From the first line of the listing to the last, set down everything exactly, but skip the images.

DATA FOR ANALYSIS Block Start

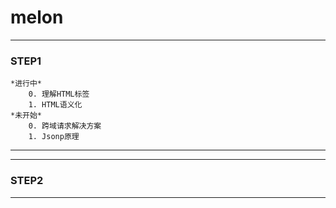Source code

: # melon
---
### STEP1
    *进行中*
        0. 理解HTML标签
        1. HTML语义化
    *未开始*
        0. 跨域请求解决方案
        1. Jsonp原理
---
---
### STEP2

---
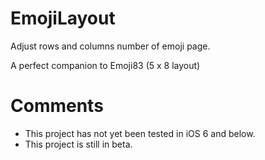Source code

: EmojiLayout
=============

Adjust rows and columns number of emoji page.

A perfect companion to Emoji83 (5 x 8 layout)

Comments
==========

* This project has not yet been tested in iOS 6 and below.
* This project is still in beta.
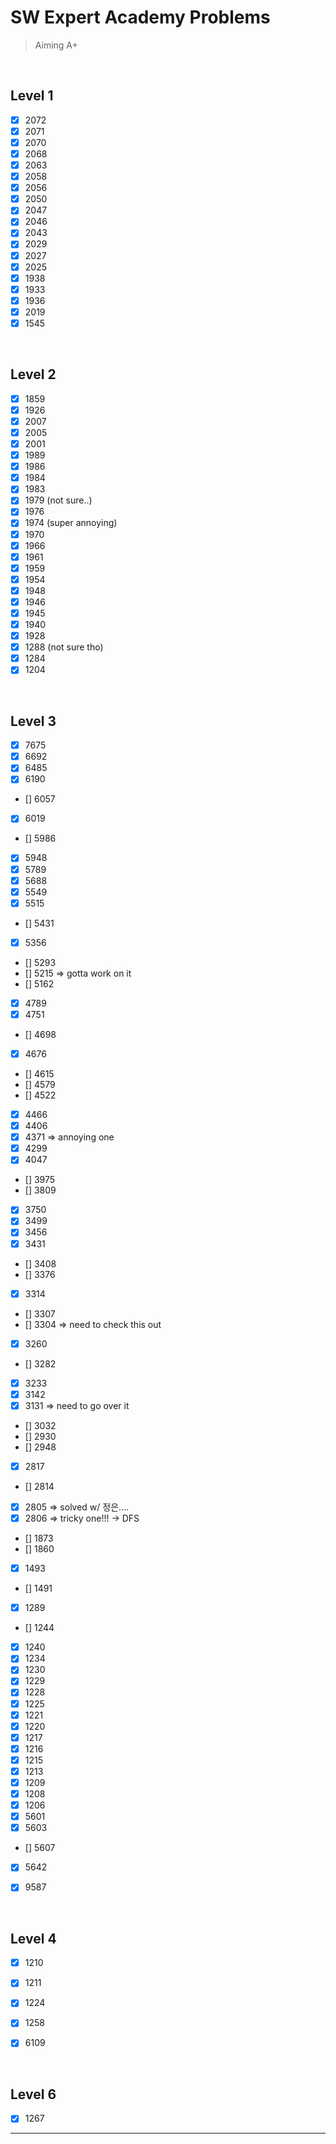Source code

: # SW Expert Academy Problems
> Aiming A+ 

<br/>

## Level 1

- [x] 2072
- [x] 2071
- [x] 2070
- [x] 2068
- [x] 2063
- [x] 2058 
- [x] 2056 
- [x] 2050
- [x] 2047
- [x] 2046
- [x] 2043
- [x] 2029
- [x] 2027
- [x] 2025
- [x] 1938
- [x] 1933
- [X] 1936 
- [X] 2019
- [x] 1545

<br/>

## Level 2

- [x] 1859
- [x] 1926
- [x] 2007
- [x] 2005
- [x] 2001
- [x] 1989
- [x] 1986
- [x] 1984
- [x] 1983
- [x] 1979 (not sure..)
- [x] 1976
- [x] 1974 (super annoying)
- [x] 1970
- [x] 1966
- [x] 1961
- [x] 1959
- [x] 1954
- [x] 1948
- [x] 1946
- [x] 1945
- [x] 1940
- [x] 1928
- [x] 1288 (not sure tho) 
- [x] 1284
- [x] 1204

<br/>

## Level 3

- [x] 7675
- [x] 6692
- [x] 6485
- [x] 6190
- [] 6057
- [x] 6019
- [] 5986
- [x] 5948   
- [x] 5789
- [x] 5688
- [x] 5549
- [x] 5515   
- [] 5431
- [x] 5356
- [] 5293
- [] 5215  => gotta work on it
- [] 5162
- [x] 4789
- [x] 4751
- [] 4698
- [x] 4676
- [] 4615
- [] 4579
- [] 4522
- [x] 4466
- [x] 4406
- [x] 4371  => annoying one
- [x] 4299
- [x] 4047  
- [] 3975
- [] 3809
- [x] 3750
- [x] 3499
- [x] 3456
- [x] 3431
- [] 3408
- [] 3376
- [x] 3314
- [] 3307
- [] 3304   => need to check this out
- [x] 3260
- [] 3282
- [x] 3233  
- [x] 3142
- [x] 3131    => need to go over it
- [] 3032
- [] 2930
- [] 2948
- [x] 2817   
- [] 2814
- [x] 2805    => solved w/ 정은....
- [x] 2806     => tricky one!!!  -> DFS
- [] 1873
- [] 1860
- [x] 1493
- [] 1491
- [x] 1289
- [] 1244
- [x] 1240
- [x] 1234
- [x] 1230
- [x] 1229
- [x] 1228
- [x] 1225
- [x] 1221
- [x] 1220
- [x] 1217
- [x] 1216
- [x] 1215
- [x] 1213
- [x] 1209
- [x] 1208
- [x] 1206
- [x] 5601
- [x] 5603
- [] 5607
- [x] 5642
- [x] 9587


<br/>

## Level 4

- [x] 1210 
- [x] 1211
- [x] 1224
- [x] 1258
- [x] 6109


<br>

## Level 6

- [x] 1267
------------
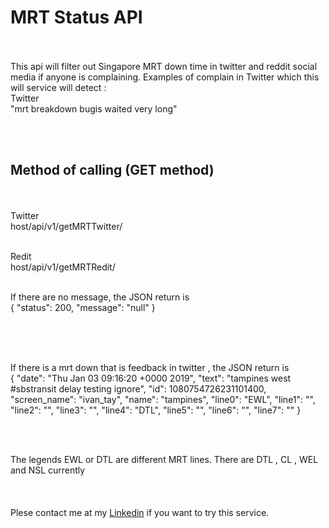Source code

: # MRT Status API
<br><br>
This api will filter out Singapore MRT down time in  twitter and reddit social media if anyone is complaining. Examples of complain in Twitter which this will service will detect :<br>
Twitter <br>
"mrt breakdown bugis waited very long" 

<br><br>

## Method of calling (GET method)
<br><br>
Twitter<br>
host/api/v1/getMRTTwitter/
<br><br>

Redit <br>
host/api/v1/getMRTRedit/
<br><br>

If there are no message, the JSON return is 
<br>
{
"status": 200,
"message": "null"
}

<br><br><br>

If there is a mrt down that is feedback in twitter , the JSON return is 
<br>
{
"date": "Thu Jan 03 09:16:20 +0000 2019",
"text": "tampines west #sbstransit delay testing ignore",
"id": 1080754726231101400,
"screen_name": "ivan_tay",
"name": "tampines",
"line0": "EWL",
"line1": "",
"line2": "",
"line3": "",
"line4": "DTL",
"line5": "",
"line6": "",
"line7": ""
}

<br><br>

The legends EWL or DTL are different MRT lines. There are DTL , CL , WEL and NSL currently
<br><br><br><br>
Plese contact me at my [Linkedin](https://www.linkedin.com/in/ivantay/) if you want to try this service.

DATA FOR ANALYSIS Block End

__SOLVED EXERCISE__.
Source code

: # melon
---
### STEP1
    *进行中*
        0. 理解HTML标签
        1. HTML语义化
    *未开始*
        0. 跨域请求解决方案
        1. Jsonp原理
---
---
### STEP2

---
Source code

: EmojiLayout
=============

Adjust rows and columns number of emoji page.

A perfect companion to Emoji83 (5 x 8 layout)

Comments
==========

* This project has not yet been tested in iOS 6 and below.
* This project is still in beta.
Source code

: # SW Expert Academy Problems
> Aiming A+ 

<br/>

## Level 1

- [x] 2072
- [x] 2071
- [x] 2070
- [x] 2068
- [x] 2063
- [x] 2058 
- [x] 2056 
- [x] 2050
- [x] 2047
- [x] 2046
- [x] 2043
- [x] 2029
- [x] 2027
- [x] 2025
- [x] 1938
- [x] 1933
- [X] 1936 
- [X] 2019
- [x] 1545

<br/>

## Level 2

- [x] 1859
- [x] 1926
- [x] 2007
- [x] 2005
- [x] 2001
- [x] 1989
- [x] 1986
- [x] 1984
- [x] 1983
- [x] 1979 (not sure..)
- [x] 1976
- [x] 1974 (super annoying)
- [x] 1970
- [x] 1966
- [x] 1961
- [x] 1959
- [x] 1954
- [x] 1948
- [x] 1946
- [x] 1945
- [x] 1940
- [x] 1928
- [x] 1288 (not sure tho) 
- [x] 1284
- [x] 1204

<br/>

## Level 3

- [x] 7675
- [x] 6692
- [x] 6485
- [x] 6190
- [] 6057
- [x] 6019
- [] 5986
- [x] 5948   
- [x] 5789
- [x] 5688
- [x] 5549
- [x] 5515   
- [] 5431
- [x] 5356
- [] 5293
- [] 5215  => gotta work on it
- [] 5162
- [x] 4789
- [x] 4751
- [] 4698
- [x] 4676
- [] 4615
- [] 4579
- [] 4522
- [x] 4466
- [x] 4406
- [x] 4371  => annoying one
- [x] 4299
- [x] 4047  
- [] 3975
- [] 3809
- [x] 3750
- [x] 3499
- [x] 3456
- [x] 3431
- [] 3408
- [] 3376
- [x] 3314
- [] 3307
- [] 3304   => need to check this out
- [x] 3260
- [] 3282
- [x] 3233  
- [x] 3142
- [x] 3131    => need to go over it
- [] 3032
- [] 2930
- [] 2948
- [x] 2817   
- [] 2814
- [x] 2805    => solved w/ 정은....
- [x] 2806     => tricky one!!!  -> DFS
- [] 1873
- [] 1860
- [x] 1493
- [] 1491
- [x] 1289
- [] 1244
- [x] 1240
- [x] 1234
- [x] 1230
- [x] 1229
- [x] 1228
- [x] 1225
- [x] 1221
- [x] 1220
- [x] 1217
- [x] 1216
- [x] 1215
- [x] 1213
- [x] 1209
- [x] 1208
- [x] 1206
- [x] 5601
- [x] 5603
- [] 5607
- [x] 5642
- [x] 9587


<br/>

## Level 4

- [x] 1210 
- [x] 1211
- [x] 1224
- [x] 1258
- [x] 6109


<br>

## Level 6

- [x] 1267
------------
Source code

: # MRT Status API
<br><br>
This api will filter out Singapore MRT down time in  twitter and reddit social media if anyone is complaining. Examples of complain in Twitter which this will service will detect :<br>
Twitter <br>
"mrt breakdown bugis waited very long" 

<br><br>

## Method of calling (GET method)
<br><br>
Twitter<br>
host/api/v1/getMRTTwitter/
<br><br>

Redit <br>
host/api/v1/getMRTRedit/
<br><br>

If there are no message, the JSON return is 
<br>
{
"status": 200,
"message": "null"
}

<br><br><br>

If there is a mrt down that is feedback in twitter , the JSON return is 
<br>
{
"date": "Thu Jan 03 09:16:20 +0000 2019",
"text": "tampines west #sbstransit delay testing ignore",
"id": 1080754726231101400,
"screen_name": "ivan_tay",
"name": "tampines",
"line0": "EWL",
"line1": "",
"line2": "",
"line3": "",
"line4": "DTL",
"line5": "",
"line6": "",
"line7": ""
}

<br><br>

The legends EWL or DTL are different MRT lines. There are DTL , CL , WEL and NSL currently
<br><br><br><br>
Plese contact me at my [Linkedin](https://www.linkedin.com/in/ivantay/) if you want to try this service.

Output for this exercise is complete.